TASK DATA Start Marker

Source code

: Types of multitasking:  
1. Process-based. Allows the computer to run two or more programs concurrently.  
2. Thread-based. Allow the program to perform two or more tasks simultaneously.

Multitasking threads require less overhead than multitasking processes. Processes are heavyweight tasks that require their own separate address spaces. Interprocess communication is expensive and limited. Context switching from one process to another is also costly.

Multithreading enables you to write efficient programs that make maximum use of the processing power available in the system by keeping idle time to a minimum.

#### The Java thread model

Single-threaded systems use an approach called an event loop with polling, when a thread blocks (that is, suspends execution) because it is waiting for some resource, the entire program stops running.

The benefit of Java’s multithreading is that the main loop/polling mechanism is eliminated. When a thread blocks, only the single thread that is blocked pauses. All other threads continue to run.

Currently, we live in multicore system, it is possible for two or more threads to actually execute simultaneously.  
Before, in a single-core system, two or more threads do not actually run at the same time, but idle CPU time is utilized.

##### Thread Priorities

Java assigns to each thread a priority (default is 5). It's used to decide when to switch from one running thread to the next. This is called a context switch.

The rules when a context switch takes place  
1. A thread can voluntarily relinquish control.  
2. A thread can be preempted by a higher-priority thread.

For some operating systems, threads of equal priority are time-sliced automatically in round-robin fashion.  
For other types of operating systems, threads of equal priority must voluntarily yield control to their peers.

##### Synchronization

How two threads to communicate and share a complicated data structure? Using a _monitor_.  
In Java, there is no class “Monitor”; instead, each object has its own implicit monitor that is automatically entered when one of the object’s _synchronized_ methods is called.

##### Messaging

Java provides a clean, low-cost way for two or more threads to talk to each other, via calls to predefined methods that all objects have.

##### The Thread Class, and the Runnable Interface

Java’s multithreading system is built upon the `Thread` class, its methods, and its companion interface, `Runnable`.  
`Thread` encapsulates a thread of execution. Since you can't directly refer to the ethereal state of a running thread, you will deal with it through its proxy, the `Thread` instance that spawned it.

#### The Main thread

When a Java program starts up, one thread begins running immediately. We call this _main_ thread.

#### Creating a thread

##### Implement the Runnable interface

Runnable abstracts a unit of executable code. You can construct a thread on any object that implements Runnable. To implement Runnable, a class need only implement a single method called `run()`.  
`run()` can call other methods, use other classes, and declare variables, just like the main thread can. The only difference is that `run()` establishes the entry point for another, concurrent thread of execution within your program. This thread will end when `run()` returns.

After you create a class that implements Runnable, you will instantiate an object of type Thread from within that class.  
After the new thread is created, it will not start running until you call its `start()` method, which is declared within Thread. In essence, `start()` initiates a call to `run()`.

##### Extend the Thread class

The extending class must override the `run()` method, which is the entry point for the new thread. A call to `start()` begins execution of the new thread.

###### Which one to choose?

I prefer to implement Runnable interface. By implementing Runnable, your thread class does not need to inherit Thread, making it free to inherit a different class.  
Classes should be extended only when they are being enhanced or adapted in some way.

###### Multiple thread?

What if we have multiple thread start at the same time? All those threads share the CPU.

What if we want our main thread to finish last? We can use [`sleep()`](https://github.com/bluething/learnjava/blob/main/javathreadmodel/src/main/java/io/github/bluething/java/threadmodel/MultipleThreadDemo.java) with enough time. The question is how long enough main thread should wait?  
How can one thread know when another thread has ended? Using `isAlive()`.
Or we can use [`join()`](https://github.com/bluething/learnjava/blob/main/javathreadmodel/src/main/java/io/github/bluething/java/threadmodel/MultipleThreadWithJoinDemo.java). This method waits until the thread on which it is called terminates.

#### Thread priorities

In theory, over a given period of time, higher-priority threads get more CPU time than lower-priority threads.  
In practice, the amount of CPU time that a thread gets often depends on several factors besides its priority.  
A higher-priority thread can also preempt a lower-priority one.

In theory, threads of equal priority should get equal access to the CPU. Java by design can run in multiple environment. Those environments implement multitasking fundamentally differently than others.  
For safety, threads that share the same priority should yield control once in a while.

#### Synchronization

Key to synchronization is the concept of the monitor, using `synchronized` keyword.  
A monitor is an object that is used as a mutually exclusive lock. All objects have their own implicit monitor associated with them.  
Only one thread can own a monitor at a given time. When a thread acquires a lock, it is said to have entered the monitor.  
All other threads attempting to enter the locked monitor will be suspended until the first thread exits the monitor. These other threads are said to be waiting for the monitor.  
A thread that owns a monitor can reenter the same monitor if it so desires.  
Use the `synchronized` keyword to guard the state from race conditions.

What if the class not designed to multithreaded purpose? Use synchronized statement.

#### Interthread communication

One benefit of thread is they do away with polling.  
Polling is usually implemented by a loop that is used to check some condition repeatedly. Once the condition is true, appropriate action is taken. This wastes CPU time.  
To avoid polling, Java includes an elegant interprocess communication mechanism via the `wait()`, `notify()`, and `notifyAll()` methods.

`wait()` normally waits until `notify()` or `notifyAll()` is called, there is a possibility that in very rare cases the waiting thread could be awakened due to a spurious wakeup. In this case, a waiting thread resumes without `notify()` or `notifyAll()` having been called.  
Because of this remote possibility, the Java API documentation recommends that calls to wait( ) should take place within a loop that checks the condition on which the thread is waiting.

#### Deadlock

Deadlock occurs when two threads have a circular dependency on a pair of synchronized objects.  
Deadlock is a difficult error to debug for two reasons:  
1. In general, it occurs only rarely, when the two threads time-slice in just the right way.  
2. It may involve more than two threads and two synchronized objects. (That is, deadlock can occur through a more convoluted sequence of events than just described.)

TASK DATA End Marker

ASSIGNED TASK
Each line from the one with "Deadlock is a" to the end of the material should be duplicated exactly, and no other line.

RESPONSE TO THE EXERCISE
Deadlock is a difficult error to debug for two reasons:  
1. In general, it occurs only rarely, when the two threads time-slice in just the right way.  
2. It may involve more than two threads and two synchronized objects. (That is, deadlock can occur through a more convoluted sequence of events than just described.)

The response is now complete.